Hugh, qui avait atteint déjà la tourelle, cessa d’agiter le falot et monta le premier, se tournant de temps en temps pour répandre en bas sa lumière sur les degrés. M. Haredale venait après lui, et observait son visage sombre d’un œil peu favorable ; Hugh répondait d’en haut à cet examen en lui rendant avec usure ses regards antipathiques, tandis que tous trois gravissaient l’escalier en spirale.

L’ascension eut pour terme une petite antichambre attenant à la pièce où les nouveaux venus avaient vu de la lumière. M. Haredale entra le premier, les mena à travers cette pièce jusqu’à celle du fond, et là, s’assit à un bureau d’où il s’était levé lorsqu’on avait tiré la sonnette.

« Entrez, dit-il en faisant signe au vieux John, qui restait à la porte et s’inclinait. Pas vous, l’ami, ajouta-t-il avec précipitation en s’adressant à Hugh, qui entrait comme son maître. Willet, pourquoi amenez-vous ici ce garçon ?

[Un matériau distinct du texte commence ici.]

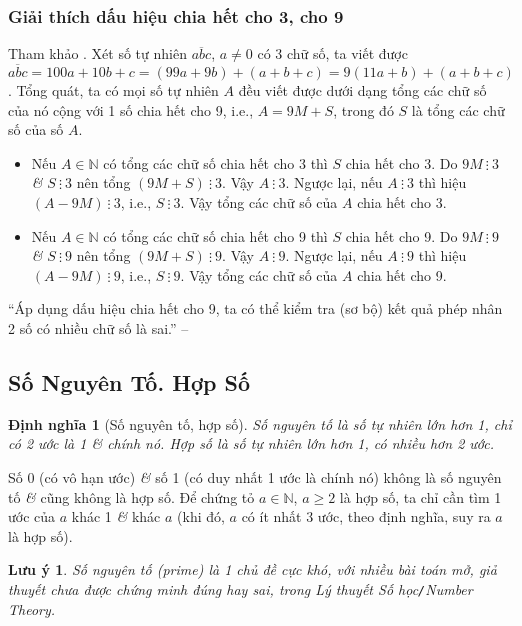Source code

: \documentclass{article}
\numberwithin{equation}{section}
\newtheorem{definition}{Định nghĩa}[section]
\newtheorem{remark}{Lưu ý}[section]
\begin{document}
\subsubsection{Giải thích dấu hiệu chia hết cho 3, cho 9}
Tham khảo \cite[p. 40]{Thai_Anh_Dat_Ha_Loan_Nam_Quang_Toan_6_tap_1}. Xét số tự nhiên $\overline{abc}$, $a\ne 0$ có 3 chữ số, ta viết được $\overline{abc} = 100a + 10b + c = (99a + 9b) + (a + b + c) = 9(11a + b) + (a + b + c)$. Tổng quát, ta có mọi số tự nhiên $A$ đều viết được dưới dạng tổng các chữ số của nó cộng với 1 số chia hết cho 9, i.e., $A = 9M + S$, trong đó $S$ là tổng các chữ số của số $A$.
\begin{itemize}
	\item Nếu $A\in\mathbb{N}$ có tổng các chữ số chia hết cho 3 thì $S$ chia hết cho 3. Do $9M\ \vdots\ 3$ \textit{\&} $S\ \vdots\ 3$ nên tổng $(9M + S)\ \vdots\ 3$. Vậy $A\ \vdots\ 3$. Ngược lại, nếu $A\ \vdots\ 3$ thì hiệu $(A - 9M)\ \vdots\ 3$, i.e., $S\ \vdots\ 3$. Vậy tổng các chữ số của $A$ chia hết cho 3.
	\item Nếu $A\in\mathbb{N}$ có tổng các chữ số chia hết cho 9 thì $S$ chia hết cho 9. Do $9M\ \vdots\ 9$ \textit{\&} $S\ \vdots\ 9$ nên tổng $(9M + S)\ \vdots\ 9$. Vậy $A\ \vdots\ 9$. Ngược lại, nếu $A\ \vdots\ 9$  thì hiệu $(A - 9M)\ \vdots\ 9$, i.e., $S\ \vdots\ 9$. Vậy tổng các chữ số của $A$ chia hết cho 9.
\end{itemize}
``Áp dụng dấu hiệu chia hết cho 9, ta có thể kiểm tra (sơ bộ) kết quả phép nhân 2 số có nhiều chữ số là sai.'' -- \cite[p. 40]{Thai_Anh_Dat_Ha_Loan_Nam_Quang_Toan_6_tap_1}

\subsection{Số Nguyên Tố. Hợp Số}

\begin{definition}[Số nguyên tố, hợp số]
	\emph{Số nguyên tố} là số tự nhiên lớn hơn 1, chỉ có 2 ước là 1 \textit{\&} chính nó. \emph{Hợp số} là số tự nhiên lớn hơn 1, có nhiều hơn 2 ước.
\end{definition}
Số 0 (có vô hạn ước) \textit{\&} số 1 (có duy nhất 1 ước là chính nó) không là số nguyên tố \textit{\&} cũng không là hợp số. Để chứng tỏ $a\in\mathbb{N}$, $a\ge 2$ là hợp số, ta chỉ cần tìm 1 ước của $a$ khác 1 \textit{\&} khác $a$ (khi đó, $a$ có ít nhất 3 ước, theo định nghĩa, suy ra $a$ là hợp số).

\begin{remark}
	Số nguyên tố (prime) là 1 chủ đề cực khó, với nhiều bài toán mở, giả thuyết chưa được chứng minh đúng hay sai, trong Lý thuyết Số học\emph{\texttt{/}}Number Theory.
\end{remark}
\end{document}
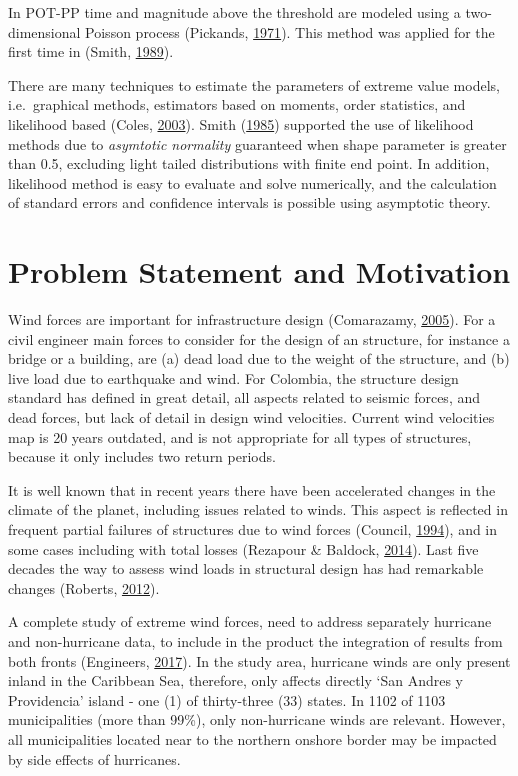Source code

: \documentclass[12pt,oneside]{reedthesis}
\begin{document}
In POT-PP time and magnitude above the threshold are modeled using a two-dimensional Poisson process (Pickands, \protect\hyperlink{ref-Pickands1971}{1971}). This method was applied for the first time in (Smith, \protect\hyperlink{ref-Smith1989}{1989}).

There are many techniques to estimate the parameters of extreme value models, i.e.~graphical methods, estimators based on moments, order statistics, and likelihood based (Coles, \protect\hyperlink{ref-Coles2003}{2003}). Smith (\protect\hyperlink{ref-Smith1985}{1985}) supported the use of likelihood methods due to \emph{asymtotic normality} guaranteed when shape parameter is greater than 0.5, excluding light tailed distributions with finite end point. In addition, likelihood method is easy to evaluate and solve numerically, and the calculation of standard errors and confidence intervals is possible using asymptotic theory.

\hypertarget{problem-statement-and-motivation}{%
\section{Problem Statement and Motivation}\label{problem-statement-and-motivation}}

Wind forces are important for infrastructure design (Comarazamy, \protect\hyperlink{ref-windeffects}{2005}). For a civil engineer main forces to consider for the design of an structure, for instance a bridge or a building, are (a) dead load due to the weight of the structure, and (b) live load due to earthquake and wind. For Colombia, the structure design standard has defined in great detail, all aspects related to seismic forces, and dead forces, but lack of detail in design wind velocities. Current wind velocities map is 20 years outdated, and is not appropriate for all types of structures, because it only includes two return periods.

It is well known that in recent years there have been accelerated changes in the climate of the planet, including issues related to winds. This aspect is reflected in frequent partial failures of structures due to wind forces (Council, \protect\hyperlink{ref-winddamage}{1994}), and in some cases including with total losses (Rezapour \& Baldock, \protect\hyperlink{ref-Rezapour2014}{2014}). Last five decades the way to assess wind loads in structural design has had remarkable changes (Roberts, \protect\hyperlink{ref-Roberts2012}{2012}).

A complete study of extreme wind forces, need to address separately hurricane and non-hurricane data, to include in the product the integration of results from both fronts (Engineers, \protect\hyperlink{ref-Asce2017}{2017}). In the study area, hurricane winds are only present inland in the Caribbean Sea, therefore, only affects directly `San Andres y Providencia' island - one (1) of thirty-three (33) states. In 1102 of 1103 municipalities (more than 99\%), only non-hurricane winds are relevant. However, all municipalities located near to the northern onshore border may be impacted by side effects of hurricanes.
\end{document}
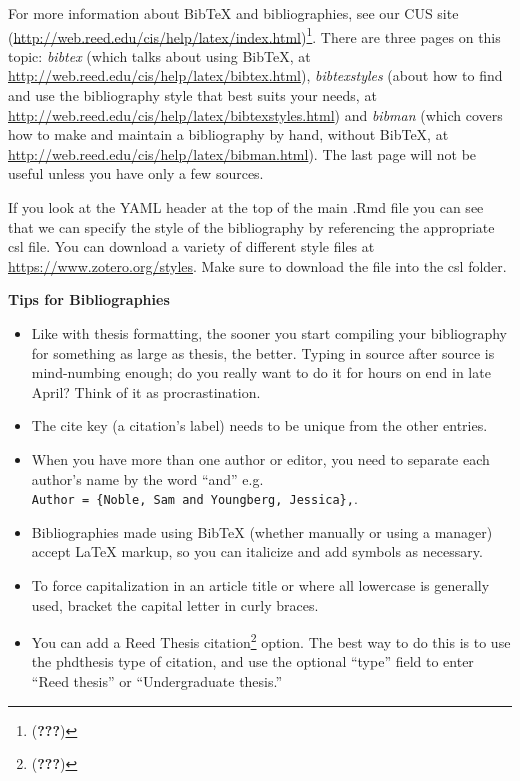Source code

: \documentclass[12pt,twoside]{reedthesis}
\providecommand{\tightlist}{%
  \setlength{\itemsep}{0pt}\setlength{\parskip}{0pt}}
\theoremstyle{definition}
\theoremstyle{definition}
\theoremstyle{remark}
\begin{document}
  For more information about BibTeX and bibliographies, see our CUS site
  (\url{http://web.reed.edu/cis/help/latex/index.html})\footnote{({\textbf{???}})}.
  There are three pages on this topic: \emph{bibtex} (which talks about
  using BibTeX, at \url{http://web.reed.edu/cis/help/latex/bibtex.html}),
  \emph{bibtexstyles} (about how to find and use the bibliography style
  that best suits your needs, at
  \url{http://web.reed.edu/cis/help/latex/bibtexstyles.html}) and
  \emph{bibman} (which covers how to make and maintain a bibliography by
  hand, without BibTeX, at
  \url{http://web.reed.edu/cis/help/latex/bibman.html}). The last page
  will not be useful unless you have only a few sources.
  
  If you look at the YAML header at the top of the main .Rmd file you can
  see that we can specify the style of the bibliography by referencing the
  appropriate csl file. You can download a variety of different style
  files at \url{https://www.zotero.org/styles}. Make sure to download the
  file into the csl folder.
  
  \textbf{Tips for Bibliographies}
  
  \begin{itemize}
  \tightlist
  \item
    Like with thesis formatting, the sooner you start compiling your
    bibliography for something as large as thesis, the better. Typing in
    source after source is mind-numbing enough; do you really want to do
    it for hours on end in late April? Think of it as procrastination.
  \item
    The cite key (a citation's label) needs to be unique from the other
    entries.
  \item
    When you have more than one author or editor, you need to separate
    each author's name by the word ``and'' e.g.
    \texttt{Author\ =\ \{Noble,\ Sam\ and\ Youngberg,\ Jessica\},}.
  \item
    Bibliographies made using BibTeX (whether manually or using a manager)
    accept LaTeX markup, so you can italicize and add symbols as
    necessary.
  \item
    To force capitalization in an article title or where all lowercase is
    generally used, bracket the capital letter in curly braces.
  \item
    You can add a Reed Thesis citation\footnote{({\textbf{???}})} option.
    The best way to do this is to use the phdthesis type of citation, and
    use the optional ``type'' field to enter ``Reed thesis'' or
    ``Undergraduate thesis.''
  \end{itemize}
  
\end{document}
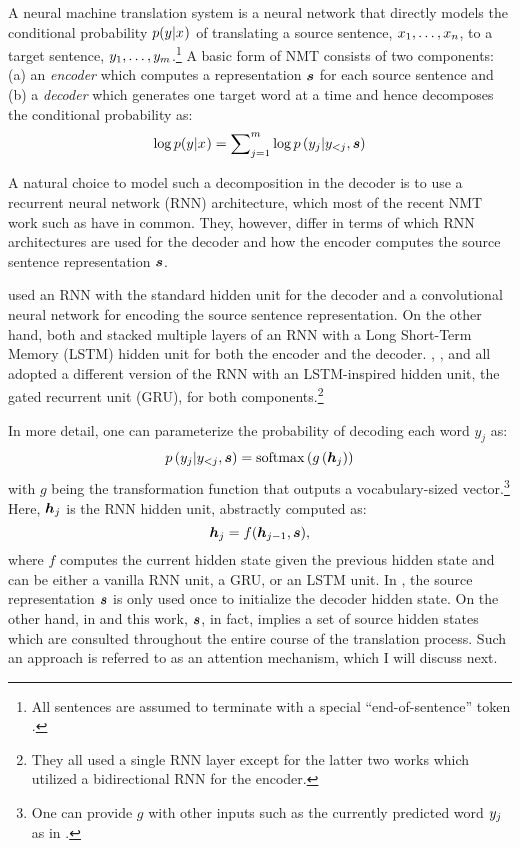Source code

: A neural machine translation system is a neural network that directly models the conditional probability $p(y_{}|x_{})$ of translating
a source sentence, $x_{1},\ldots,x_{n}$, to a target sentence, $y_{1},\ldots,y_{m}$.\footnote{All sentences are assumed to terminate with a special ``end-of-sentence'' token \eos{}.}
A basic form of NMT consists of two components: (a) an {\it encoder} which computes a representation $\mbox{\boldmath{$s$}}$ for each source sentence  and (b) a {\it decoder} which generates one target word at a time and hence decomposes the conditional probability as:
\begin{equation}
\log p(y_{}|x_{}) = \sum_{j=1}^m \nolimits \log p\left(y_{j}|y_{<j},\mbox{\boldmath{$s$}}\right)
\end{equation}

A natural choice to model such a decomposition in the decoder is to use a recurrent neural network (RNN) architecture, which most of the recent NMT work such as \cite{kal13,sutskever14,cho14,bog15,luong15,jean15} have in common. They, however, differ in terms of which RNN architectures are used for the decoder and how the encoder computes the source sentence representation $\mbox{\boldmath{$s$}}$.

 used an RNN with the standard hidden unit for the decoder and a
convolutional neural network for encoding the source sentence representation. On
the other hand, both  and  stacked
multiple layers of an RNN with a Long Short-Term Memory (LSTM) hidden unit for
both the encoder and the decoder. , , and
 all adopted a different version of the RNN with an
LSTM-inspired hidden unit, the gated recurrent unit (GRU), for both
components.\footnote{They all used a single RNN layer except for the latter two
works which utilized a bidirectional RNN for the encoder.}

In more detail, one can parameterize the probability of decoding each word $y_j$ as:
\begin{equation}
p\left(y_{j}|y_{<j},\mbox{\boldmath{$s$}}\right) = \operatorname{softmax}\left(g\left(\bm{h}_{j}\right)\right)
\end{equation}
with $g$ being the transformation function that outputs a vocabulary-sized
vector.\footnote{One can provide $g$ with other inputs such as the currently
predicted word $y_{j}$ as in \cite{bog15}.} Here, $\bm{h}_{j}$ is the RNN hidden
unit, abstractly computed as:
\begin{equation}
\bm{h}_{j} = f(\bm{h}_{j-1}, \mbox{\boldmath{$s$}}),
\end{equation}
where $f$ computes the current hidden state given the previous hidden state and
can be either a vanilla RNN unit, a GRU, or an LSTM unit. In \cite{kal13,sutskever14,cho14,luong15}, the source representation $\mbox{\boldmath{$s$}}$ is only used once to initialize the decoder hidden state. On the other hand, in \cite{bog15,jean15} and this work, $\mbox{\boldmath{$s$}}$, in fact, implies a set of source hidden states which are consulted throughout the entire course of the translation process. Such an approach is referred to as an attention mechanism, which I will discuss next.

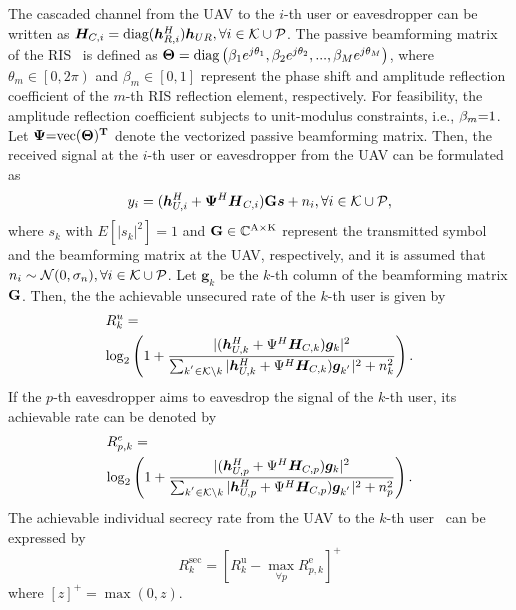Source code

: \documentclass[journal]{IEEEtran}
\begin{document}
The cascaded channel from the UAV to the $i$-th user or eavesdropper can be written as $ \bm{H}_{C,i}=\text{diag}(\bm{h}_{R,i}^H)\bm{h}_{UR},\forall i \in {\cal K}\cup {\cal P}$. The passive beamforming matrix of the RIS~\cite{passive-beamforming-1} is defined as ${\bf{\Theta }} = {\rm{diag}}\left( {{\beta _1}{e^{j{\theta _1}}},{\beta _2}{e^{j{\theta _2}}},...,{\beta _M}{e^{j{\theta _M}}}} \right)$, where ${\theta _m} \in \left[ {\left. {0,2\pi } \right)} \right.$ and ${\beta _m} \in \left[ {0,1} \right]$ represent the phase shift and amplitude reflection coefficient of the $m$-th RIS reflection element, respectively. For feasibility, the amplitude reflection coefficient subjects to unit-modulus constraints, i.e., ${\beta _m} {\rm =}1 $. Let $\bm{\Psi}{\rm =}\text{vec}(\bf{\Theta})^T $ denote the vectorized passive beamforming matrix. Then, the received signal at the $i$-th user or eavesdropper from the UAV can be formulated as
\begin{equation}\label{received-1}
  y_i=({\bm{h}}_{U,i}^H+{\bm{\Psi}^{H}\bm{H}}_{C,i}){\bf{G}}{\bm{s}}+ {{n}_{i}},\forall i\in {\cal K}\cup{\cal P},
\end{equation}
\noindent where $ s_k$ with $E[|s_k|^2]=1 $ and $ {\bf{G}} \in \mathbb{C}^{\text{A} \times \text{K}}$ represent the transmitted symbol and the beamforming matrix at the UAV, respectively, and it is assumed that $ n_i \sim {\cal N}(0,\sigma_n),\forall i \in {\cal K}\cup {\cal P}$. Let $\bm{g}_k$ be the $k$-th column of the beamforming matrix $\bf{G}$. Then, the the achievable unsecured rate of the $k$-th user is given by
\begin{equation}\label{unsecure-1}
  \begin{aligned}
  &R_k^u = \\
  &{\rm log}_2\left(1+\frac{|(\bm{h}_{U, k}^{H}+\Psi^{H} \bm{H}_{C, k})\bm{g}_k|^2}{\sum_{k^{'} \in {\cal K}\backslash k}  | {}\bm{h}_{U, k}^{H}+\Psi^{H} \bm{H}_{C, k})\bm{g}_{k^{'}} |^2+n_k^2}\right).
  \end{aligned}
\end{equation}
If the $p$-th eavesdropper aims to eavesdrop the signal of the $k$-th user, its achievable rate can be denoted by 
\begin{equation}\label{eavesdrop-1}
  \begin{aligned}
    &R_{p,k}^e = \\
    &{\rm log}_2\left(1+\frac{|(\bm{h}_{U, p}^{H}+\Psi^{H} \bm{H}_{C, p})\bm{g}_k|^2}{\sum_{k^{'} \in {\cal K}\backslash k}  | {}\bm{h}_{U, p}^{H}+\Psi^{H} \bm{H}_{C, p})\bm{g}_{k^{'}} |^2+n_p^2}\right).
  \end{aligned}
\end{equation}
The achievable individual secrecy rate from the UAV to the $k$-th user~\cite{secure-1} can be expressed by
\begin{equation}\label{secure}
  R_{k}^{\mathrm{sec}}=\left[R_{k}^{\mathrm{u}}-\max _{\forall p} R_{p, k}^{\mathrm{e}}\right]^{+}
\end{equation}
where $[z]^{+}=\max (0, z)$.
\end{document}
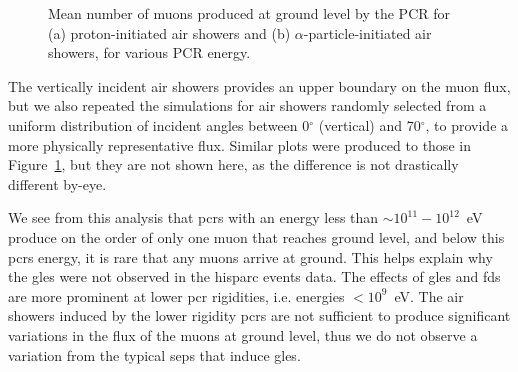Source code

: \begin{figure}[ht!]
	\centering
	\qquad
	\caption{Mean number of muons produced at ground level by the PCR for (a) proton-initiated air showers and (b) $\alpha$-particle-initiated air showers, for various PCR energy.}
	\label{fig:shower_muons}
\end{figure}

The vertically incident air showers provides an upper boundary on the muon flux, but we also repeated the simulations for air showers randomly selected from a uniform distribution of incident angles between 0$^\circ$ (vertical) and 70$^\circ$, to provide a more physically representative flux. Similar plots were produced to those in Figure~\ref{fig:shower_muons}, but they are not shown here, as the difference is not drastically different by-eye. 

We see from this analysis that \glspl{pcr} with an energy less than $\sim 10^{11}-10^{12}$~eV produce on the order of only one muon that reaches ground level, and below this \glspl{pcr} energy, it is rare that any muons arrive at ground. This helps explain why the \glspl{gle} were not observed in the \gls{hisparc} events data. The effects of \glspl{gle} and \glspl{fd} are more prominent at lower \gls{pcr} rigidities, i.e. energies $<10^9$~eV. The air showers induced by the lower rigidity \glspl{pcr} are not sufficient to produce significant variations in the flux of the muons at ground level, thus we do not observe a variation from the typical \glspl{sep} that induce \glspl{gle}.

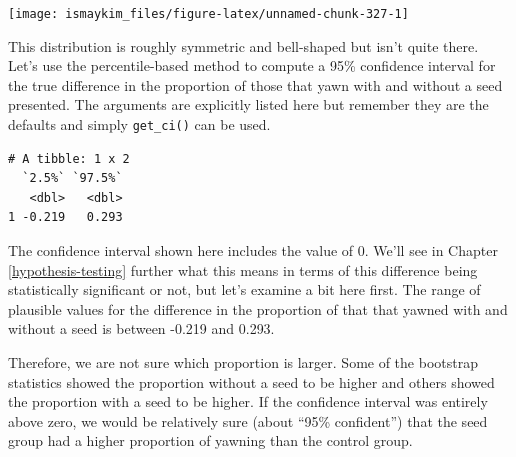 \documentclass[12pt, krantz2,]{krantz}
\makeatletter
\newenvironment{Shaded}{\begin{snugshade}}{\end{snugshade}}
\newcommand{\DataTypeTok}[1]{\textcolor[rgb]{0.27,0.27,0.27}{#1}}
\newcommand{\DecValTok}[1]{\textcolor[rgb]{0.06,0.06,0.06}{#1}}
\newcommand{\FloatTok}[1]{\textcolor[rgb]{0.06,0.06,0.06}{#1}}
\newcommand{\KeywordTok}[1]{\textcolor[rgb]{0.27,0.27,0.27}{\textbf{#1}}}
\newcommand{\NormalTok}[1]{#1}
\newcommand{\OperatorTok}[1]{\textcolor[rgb]{0.43,0.43,0.43}{\textbf{#1}}}
\newcommand{\StringTok}[1]{\textcolor[rgb]{0.5,0.5,0.5}{#1}}
\newenvironment{kframe}{%
\medskip{}
\setlength{\fboxsep}{.8em}
 \def\at@end@of@kframe{}%
 \ifinner\ifhmode%
  \def\at@end@of@kframe{\end{minipage}}%
  \begin{minipage}{\columnwidth}%
 \fi\fi%
 \def\FrameCommand##1{\hskip\@totalleftmargin \hskip-\fboxsep
 \colorbox{shadecolor}{##1}\hskip-\fboxsep
     \hskip-\linewidth \hskip-\@totalleftmargin \hskip\columnwidth}%
 \MakeFramed {\advance\hsize-\width
   \@totalleftmargin\z@ \linewidth\hsize
   \@setminipage}}%
 {\par\unskip\endMakeFramed%
 \at@end@of@kframe}
\renewenvironment{Shaded}{\begin{kframe}}{\end{kframe}}
\makeatother
\begin{document}
\begin{Shaded}
\end{Shaded}

\begin{center}\texttt{[image: ismaykim\_files/figure-latex/unnamed-chunk-327-1]} \end{center}

This distribution is roughly symmetric and bell-shaped but isn't quite there. Let's use the percentile-based method to compute a 95\% confidence interval for the true difference in the proportion of those that yawn with and without a seed presented. The arguments are explicitly listed here but remember they are the defaults and simply \texttt{get\_ci()} can be used.

\begin{Shaded}
\end{Shaded}

\begin{verbatim}
# A tibble: 1 x 2
  `2.5%` `97.5%`
   <dbl>   <dbl>
1 -0.219   0.293
\end{verbatim}

The confidence interval shown here includes the value of 0. We'll see in Chapter \ref{hypothesis-testing} further what this means in terms of this difference being statistically significant or not, but let's examine a bit here first. The range of plausible values for the difference in the proportion of that that yawned with and without a seed is between -0.219 and 0.293.

Therefore, we are not sure which proportion is larger. Some of the bootstrap statistics showed the proportion without a seed to be higher and others showed the proportion with a seed to be higher. If the confidence interval was entirely above zero, we would be relatively sure (about ``95\% confident'') that the seed group had a higher proportion of yawning than the control group.
\end{document}
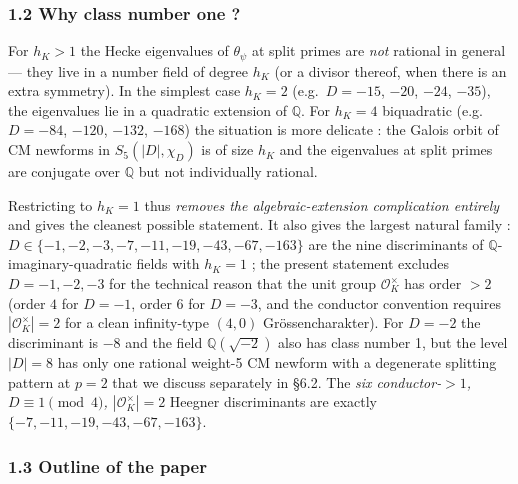 \documentclass[
  11pt,
  a4paper,
]{amsart}
\begin{document}
\hypertarget{why-class-number-one}{%
\subsubsection{1.2 Why class number one ?}\label{why-class-number-one}}

For \(h_K > 1\) the Hecke eigenvalues of \(\theta_\psi\) at split primes are \emph{not} rational in general --- they live in a number field of degree \(h_K\) (or a divisor thereof, when there is an extra symmetry). In the simplest case \(h_K = 2\) (e.g.~\(D = -15\), \(-20\), \(-24\), \(-35\)), the eigenvalues lie in a quadratic extension of \(\mathbb{Q}\). For \(h_K = 4\) biquadratic (e.g.~\(D = -84\), \(-120\), \(-132\), \(-168\)) the situation is more delicate : the Galois orbit of CM newforms in \(S_5(|D|, \chi_D)\) is of size \(h_K\) and the eigenvalues at split primes are conjugate over \(\mathbb{Q}\) but not individually rational.

Restricting to \(h_K = 1\) thus \emph{removes the algebraic-extension complication entirely} and gives the cleanest possible statement. It also gives the largest natural family : \(D \in \{-1, -2, -3, -7, -11, -19, -43, -67, -163\}\) are the nine discriminants of \(\mathbb{Q}\)-imaginary-quadratic fields with \(h_K = 1\) ; the present statement excludes \(D = -1, -2, -3\) for the technical reason that the unit group \(\mathcal{O}_K^\times\) has order \(> 2\) (order \(4\) for \(D = -1\), order \(6\) for \(D = -3\), and the conductor convention requires \(|\mathcal{O}_K^\times| = 2\) for a clean infinity-type \((4, 0)\) Grössencharakter). For \(D = -2\) the discriminant is \(-8\) and the field \(\mathbb{Q}(\sqrt{-2})\) also has class number 1, but the level \(|D| = 8\) has only one rational weight-5 CM newform with a degenerate splitting pattern at \(p = 2\) that we discuss separately in §6.2. The \emph{six conductor-\(> 1\), \(D \equiv 1 \pmod 4\), \(|\mathcal{O}_K^\times| = 2\)} Heegner discriminants are exactly \(\{-7, -11, -19, -43, -67, -163\}\).

\hypertarget{outline-of-the-paper}{%
\subsubsection{1.3 Outline of the paper}\label{outline-of-the-paper}}
\end{document}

— Eh mais, monsieur, répondit John, haussant les sourcils et abaissant la voix au diapason de la demande qui lui était faite, c’est un camarade solide, comme vous voyez, pour tenir compagnie la nuit.

— Ne vous y fiez pas trop, dit M. Haredale en portant ses yeux vers Hugh. Moi, je n’y aurais pas confiance. Il a l’œil mauvais.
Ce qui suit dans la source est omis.